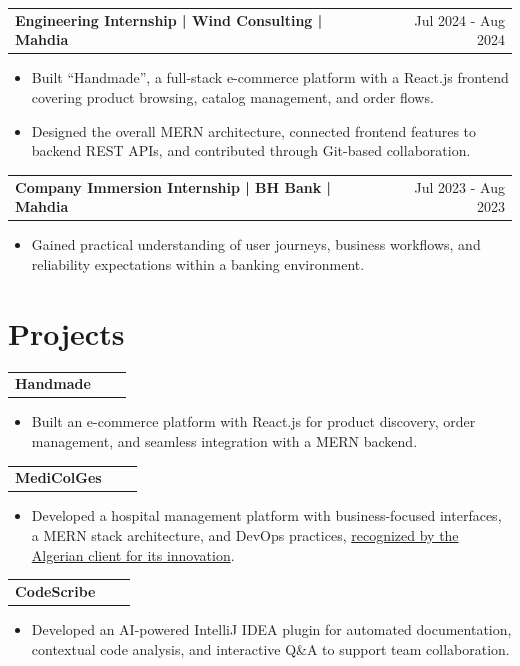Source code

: \documentclass[a4paper,11pt]{article}
\makeatletter
\newenvironment{jobshort}[2]
    {
    \begin{tabularx}{\linewidth}{@{}l X r@{}}
    \textbf{#1} & \hfill &  #2 \\[2.75pt]
    \end{tabularx}
    \begin{minipage}[t]{\linewidth}
    \begin{itemize}[nosep,after=\strut, leftmargin=1em, itemsep=2pt]
    }
    {
    \end{itemize}
    \end{minipage}
    }
\makeatother
\begin{document}
\begin{jobshort}{Engineering Internship | Wind Consulting | Mahdia}{Jul 2024 - Aug 2024}
\item Built ``Handmade'', a full-stack e-commerce platform with a React.js frontend covering product browsing, catalog management, and order flows.
\item Designed the overall MERN architecture, connected frontend features to backend REST APIs, and contributed through Git-based collaboration.
\end{jobshort}

\begin{jobshort}{Company Immersion Internship | BH Bank | Mahdia}{Jul 2023 - Aug 2023}
\item Gained practical understanding of user journeys, business workflows, and reliability expectations within a banking environment.
\end{jobshort}

\section{Projects}

\begin{jobshort}{Handmade}{}
\item Built an e-commerce platform with React.js for product discovery, order management, and seamless integration with a MERN backend.
\end{jobshort}
\vspace{-1pt}
\begin{jobshort}{MediColGes}{}
\item Developed a hospital management platform with business-focused interfaces, a MERN stack architecture, and DevOps practices, \href{https://drive.google.com/file/d/1gWNv6cd-rV3e9UC0t1IIyUFB63efAkBR/view}{recognized by the Algerian client for its innovation}.
\end{jobshort}
\vspace{-1pt}
\begin{jobshort}{CodeScribe}{}
\item Developed an AI-powered IntelliJ IDEA plugin for automated documentation, contextual code analysis, and interactive Q\&A to support team collaboration.
\end{jobshort}

\vspace{-8pt}
\end{document}
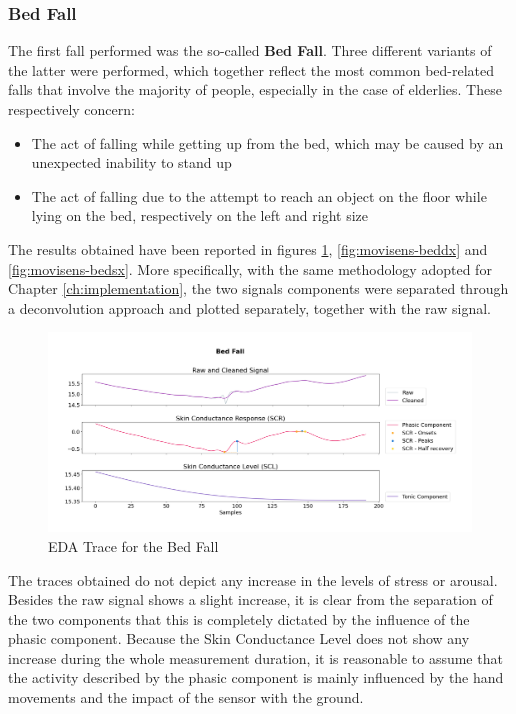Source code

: \subsubsection{Bed Fall}\label{subsubsec:bed-fall}

The first fall performed was the so-called \textbf{Bed Fall}. Three different variants of the latter were performed, which together reflect the most common bed-related falls that involve the majority of people, especially in the case of elderlies. These respectively concern: 

\begin{itemize}
    \item The act of falling while getting up from the bed, which may be caused by an unexpected inability to stand up 
    \item The act of falling due to the attempt to reach an object on the floor while lying on the bed, respectively on the left and right size
\end{itemize}

The results obtained have been reported in figures \ref{fig:movisens-bed}, \ref{fig:movisens-beddx} and \ref{fig:movisens-bedsx}. More specifically, with the same methodology adopted for Chapter \ref{ch:implementation}, the two signals components were separated through a deconvolution approach and plotted separately, together with the raw signal.

\begin{figure}[h!]
    \centering
    \includegraphics[width=\textwidth]{./images/movisens/Bed.png}
    \caption{EDA Trace for the Bed Fall}
    \label{fig:movisens-bed}
\end{figure}

The traces obtained do not depict any increase in the levels of stress or arousal. Besides the raw signal shows a slight increase, it is clear from the separation of the two components that this is completely dictated by the influence of the phasic component. Because the Skin Conductance Level does not show any increase during the whole measurement duration, it is reasonable to assume that the activity described by the phasic component is mainly influenced by the hand movements and the impact of the sensor with the ground.

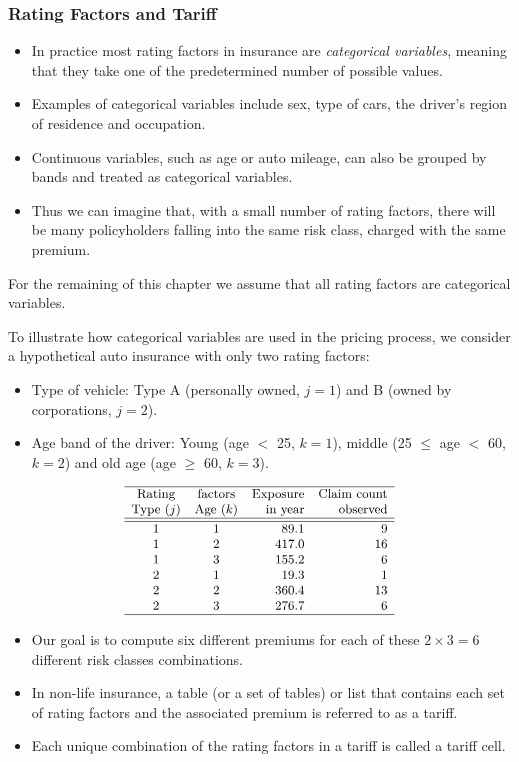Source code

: \documentclass[ignorenonframetext,]{beamer}
\begin{document}
\begin{frame}[allowframebreaks]
\frametitle{Rating Factors and Tariff}
\begin{itemize}
\item In practice most rating factors in insurance are \emph{categorical variables}, meaning that they take one of the predetermined number of possible values. \item Examples of categorical variables include sex, type of cars, the driver's region of residence and occupation. 
\item Continuous variables, such as age or auto mileage, can also be grouped by bands and treated as categorical variables. 
\item Thus we can imagine that, with a small number of rating factors, there will be many policyholders falling into the same risk class,  charged with the same premium. 
\end{itemize}
For the remaining of this chapter we assume that all rating factors are categorical variables.  

\framebreak

To illustrate how categorical variables are used in the pricing process, we consider a hypothetical auto insurance with only two rating factors:  
\begin{itemize}
 \item Type of vehicle: Type A (personally owned, $j=1$) and B (owned by corporations, $j=2$).
 \item Age band of the driver:  Young (age $<$ 25, $k=1$), middle (25 $\le$ age $<$ 60, $k=2$) and old age (age $\ge$ 60, $k=3$).
\end{itemize}
$$
{\small
\begin{matrix}
\begin{array}{ccrr}
 \hline
\text{Rating} &\text{factors}  &   \text{Exposure} & \text{Claim count} \\
\text{Type }(j) & \text{Age }(k) &  \text{in year} & \text{observed}\\
\hline \hline
1 & 1 &  89.1 & 9\\
1 & 2   & 417.0& 16\\
1 & 3  & 155.2 & 6  \\
2  & 1  & 19.3 & 1 \\
2  & 2  & 360.4 & 13 \\
2   & 3  & 276.7 & 6 \\ \hline
\end{array}
\end{matrix}
}
$$

\begin{itemize}
\item Our goal is to compute six different premiums for each of these $2 \times 3=6$ different risk classes combinations.
\item In non-life insurance, a table (or a set of tables) or list that contains each set of rating factors and the associated premium is referred to as a tariff. 
\item Each unique combination of the rating factors in a tariff is called a tariff cell.
\end{itemize}

\end{frame}
\end{document}
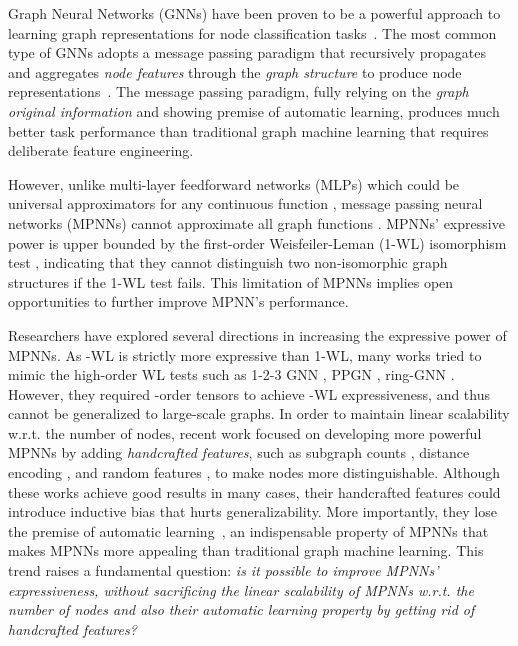 \documentclass{article}
\theoremstyle{plain}
\begin{document}
Graph Neural Networks (GNNs) have been proven to be a powerful approach to learning graph representations for node classification tasks~\cite{hamilton2017inductive,klicpera2018predict,wu2019simplifying}.
The most common type of GNNs adopts a message passing paradigm that recursively propagates and aggregates \textit{node features} through the \textit{graph structure} to produce node representations~\cite{gilmer2017neural,battaglia2018relational}. 
The message passing paradigm, fully relying on the \textit{graph original information} and showing premise of automatic learning, produces much better task performance than traditional graph machine learning that requires deliberate feature engineering. 


However, unlike multi-layer feedforward networks (MLPs) which could be universal approximators for any continuous function \cite{hornik1989multilayer}, message passing neural networks (MPNNs) cannot approximate all graph functions \cite{maron2018invariant}. 
MPNNs' expressive power is upper bounded by the first-order Weisfeiler-Leman (1-WL) isomorphism test \cite{xu2018powerful}, indicating that they cannot distinguish two non-isomorphic graph structures if the 1-WL test fails. 
This limitation of MPNNs implies open opportunities to further improve MPNN's performance.  


Researchers have explored several directions in increasing the expressive power of MPNNs. 
As -WL is strictly more expressive than 1-WL, many works tried to mimic the high-order WL tests such as 1-2-3 GNN \cite{morris2019weisfeiler}, PPGN \cite{maron2019provably}, ring-GNN \cite{chen2019equivalence}.
However, they required -order tensors to achieve -WL expressiveness, and thus cannot be generalized to large-scale graphs. 
In order to maintain linear scalability w.r.t. the number of nodes, recent work focused on developing more powerful MPNNs by adding \textit{handcrafted features}, such as subgraph counts \cite{bouritsas2022improving}, distance encoding \cite{li2020distance}, and random features \cite{abboud2020surprising,sato2021random}, to make nodes more distinguishable. 
Although these works achieve good results in many cases, their handcrafted features could introduce inductive bias that hurts generalizability. 
More importantly, they lose the premise of automatic learning~\cite{zhao2021stars}, 
an indispensable property of MPNNs that makes MPNNs more appealing than traditional graph machine learning. 
This trend raises a fundamental question: \textit{is it possible to improve MPNNs' expressiveness, without sacrificing the linear scalability of MPNNs w.r.t. the number of nodes and also their automatic learning property by getting rid of handcrafted features?}
\end{document}
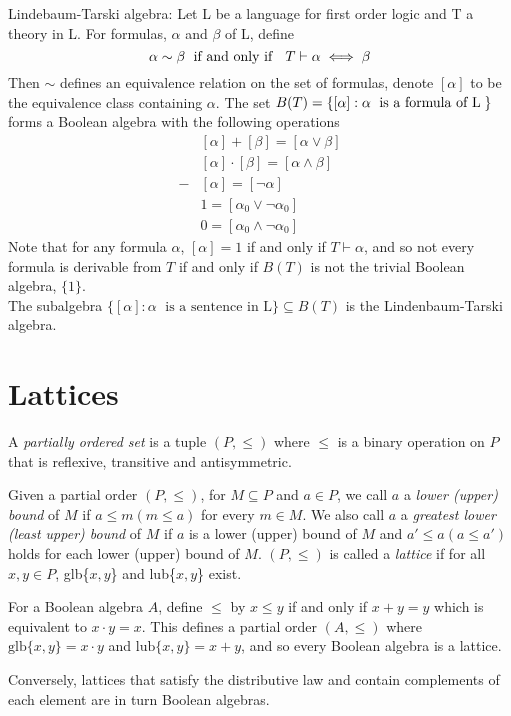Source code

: \documentclass[12pt]{article}
\begin{document}
\begin{example}
Lindebaum-Tarski algebra: Let L be a language for first order logic and T a theory in L. For formulas, $\alpha$ and $\beta$ of L, define
$$
\alpha \sim \beta \text{\;  if and only if \; } T\vdash \alpha \iff \beta
$$
Then $\sim$ defines an equivalence relation on the set of formulas, denote $[\alpha]$ to be the equivalence class containing $\alpha$.
The set $B(T)=\{[\alpha]: \alpha \text{\; is a formula of L\;}\}$ forms a Boolean algebra with the following operations
\begin{align*}
&[\alpha]+[\beta]=[\alpha\vee\beta]\\
&[\alpha]\cdot[\beta]=[\alpha\wedge\beta]\\
-&[\alpha]=[\neg\alpha]\\
&1=[\alpha_0\vee\neg\alpha_0]\\
&0=[\alpha_0\wedge\neg\alpha_0]
\end{align*}
Note that for any formula $\alpha$, $[\alpha]=1$ if and only if $T\vdash \alpha$, and so not every formula is derivable from $T$ if and only if $B(T)$ is not the trivial Boolean algebra, $\{1\}$.
\\
The subalgebra $\{[\alpha]:\alpha\;\text{ is a sentence in L}\}\subseteq B(T)$ is the Lindenbaum-Tarski algebra.
\end{example}

\section{Lattices}

\begin{definition}
A \textit{partially ordered set} is a tuple $(P,\le)$ where $\le$ is a binary operation on $P$ that is reflexive, transitive and antisymmetric.
\end{definition}

\begin{definition}
Given a partial order $(P,\le)$, for $M\subseteq P$ and $a\in P$, we call $a$ a \textit{lower (upper) bound} of $M$ if $a\le m (m\le a)$ for every $m\in M$. We also call $a$ a \textit{greatest lower (least upper) bound} of $M$ if $a$ is a lower (upper) bound of $M$ and $a'\le a (a\le a')$ holds for each lower (upper) bound of $M$. $(P,\le)$ is called a \textit{lattice} if for all $x,y\in P$, glb\{$x,y$\} and lub\{$x,y$\} exist.
\end{definition}

\begin{lemma}
For a Boolean algebra $A$, define $\le$ by $x\le y$ if and only if $x+y=y$ which is equivalent to $x\cdot y=x$. This defines a partial order $(A,\le)$ where $\text{glb}\{x,y\}=x\cdot y$ and $\text{lub}\{x,y\}=x+y$, and so every Boolean algebra is a lattice.
\end{lemma}
Conversely, lattices that satisfy the distributive law and contain complements of each element are in turn Boolean algebras.
\end{document}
++++++++++
## PROBLEM DETAILS
Working from the entries above, return all lines that contain "formulas".

## EXERCISE ANSWER
Lindebaum-Tarski algebra: Let L be a language for first order logic and T a theory in L. For formulas, $\alpha$ and $\beta$ of L, define
Then $\sim$ defines an equivalence relation on the set of formulas, denote $[\alpha]$ to be the equivalence class containing $\alpha$.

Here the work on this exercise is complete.